The Corporation Finance Division of the SEC has recently updated its compliance and disclosure requirements related to a registrant’s announcement of changes in accountants. The requirements of the Compliance and Disclosure Interpretations (CDI) relate to Regulation S-K and Form 8-K and now include additional disclosures related to circumstances under which a principal accountant resigns, declines to stand for reelection, or is dismissed by a registrant. In such situations, the registrant is required to disclose any disagreements with the principal accountant or reportable events that have occurred during the two most recent fiscal years as well as the subsequent interim period from the end of the most recent fiscal period through the date on which a new accountant is engaged (the “disclosure period”).
This guidance, included in Item 304(a)(1)(iv) requires affirmative disclosure if there are no disagreements with the former principal accountant, however, the registrant does not have to disclose the fact that there were no reportable events.
Item 304(a)(1)(v)(A) poses the following scenario requiring disclosure, which could impact companies. The situation is one in which a registrant has been advised during the disclosure period, by the principal accountant, that a material weakness in internal control over financial reporting exists.
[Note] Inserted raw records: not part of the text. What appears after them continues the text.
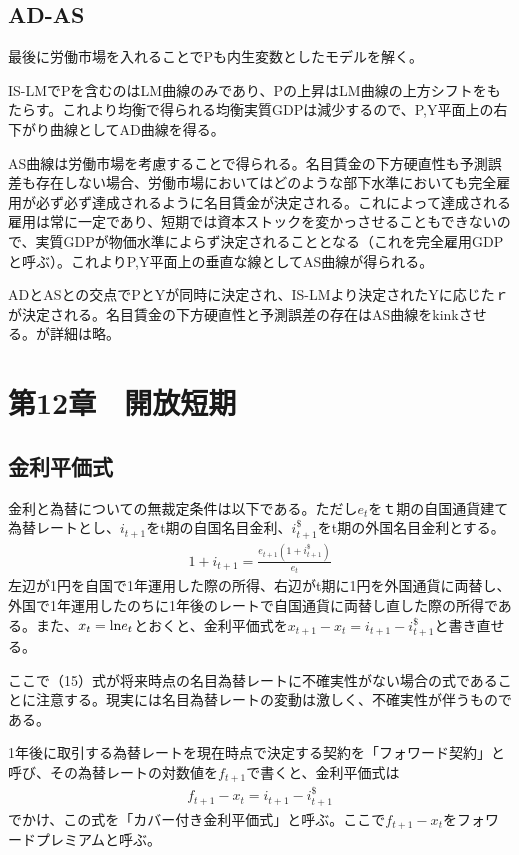 \documentclass{jsarticle}
\begin{document}
\subsection{AD-AS}
最後に労働市場を入れることでPも内生変数としたモデルを解く。

IS-LMでPを含むのはLM曲線のみであり、Pの上昇はLM曲線の上方シフトをもたらす。これより均衡で得られる均衡実質GDPは減少するので、P,Y平面上の右下がり曲線としてAD曲線を得る。

AS曲線は労働市場を考慮することで得られる。名目賃金の下方硬直性も予測誤差も存在しない場合、労働市場においてはどのような部下水準においても完全雇用が必ず必ず達成されるように名目賃金が決定される。これによって達成される雇用は常に一定であり、短期では資本ストックを変かっさせることもできないので、実質GDPが物価水準によらず決定されることとなる（これを完全雇用GDPと呼ぶ）。これよりP,Y平面上の垂直な線としてAS曲線が得られる。

ADとASとの交点でPとYが同時に決定され、IS-LMより決定されたYに応じたｒが決定される。名目賃金の下方硬直性と予測誤差の存在はAS曲線をkinkさせる。が詳細は略。

\section{第12章　開放短期}
\subsection{金利平価式}
金利と為替についての無裁定条件は以下である。ただし$e_t$をｔ期の自国通貨建て為替レートとし、$i_{t+1}$をt期の自国名目金利、$i_{t+1}^{\$}$をt期の外国名目金利とする。
\begin{align}
	1 + i_{t+1} = \frac{e_{t+1}(1 + i_{t+1}^{\$})}{e_t}
\end{align}
左辺が1円を自国で1年運用した際の所得、右辺がt期に1円を外国通貨に両替し、外国で1年運用したのちに1年後のレートで自国通貨に両替し直した際の所得である。また、$x_t = {\rm ln} e_t$とおくと、金利平価式を$x_{t+1} - x_t = i_{t+1} - i_{t+1}^{\$}$と書き直せる。

ここで（15）式が将来時点の名目為替レートに不確実性がない場合の式であることに注意する。現実には名目為替レートの変動は激しく、不確実性が伴うものである。

1年後に取引する為替レートを現在時点で決定する契約を「フォワード契約」と呼び、その為替レートの対数値を$f_{t+1}$で書くと、金利平価式は
\begin{align*}
	f_{t + 1} - x_t = i_{t+1} - i_{t+1}^{\$}
\end{align*}
でかけ、この式を「カバー付き金利平価式」と呼ぶ。ここで$f_{t + 1} - x_t$をフォワードプレミアムと呼ぶ。
\end{document}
The registrant is required to disclose such a fact, even when remediation has occurred prior the end of the disclosure period. According to the CDI, advising the registrant that there is a material weakness in internal control over financial reporting is equivalent to advising that the internal controls necessary to develop reliable financial statements do not exist, thus making this scenario a reportable event.
Significant deficiencies communicated by the former principal accountant do not generally generate a reportable event; however, they could lead to the identification of other factors that could create reportable events. For example, situations where the former principal accountant has been required to expand the scope of the audit could create, in certain circumstances, a reportable event.
Item 304(a)(1)(ii) also includes guidance on the consideration of reportable events as they relate to the issuance of reports on the financial statements. For example, reports on financial statements that contain an explanatory paragraph representing a modification for uncertainty (such as a going concern explanatory paragraph), audit scope, or accounting principles would require disclosure.
While Item 304(a)(1)(ii) is limited to the report on financial statements, Item 304(a)(1)(v)(A) includes requirements to disclose as a reportable event circumstances related to the registrants’ effectiveness of its internal controls that are identified in the report on internal controls over financial reporting (such as an explanatory paragraph, adverse opinion or a disclaimer of opinion).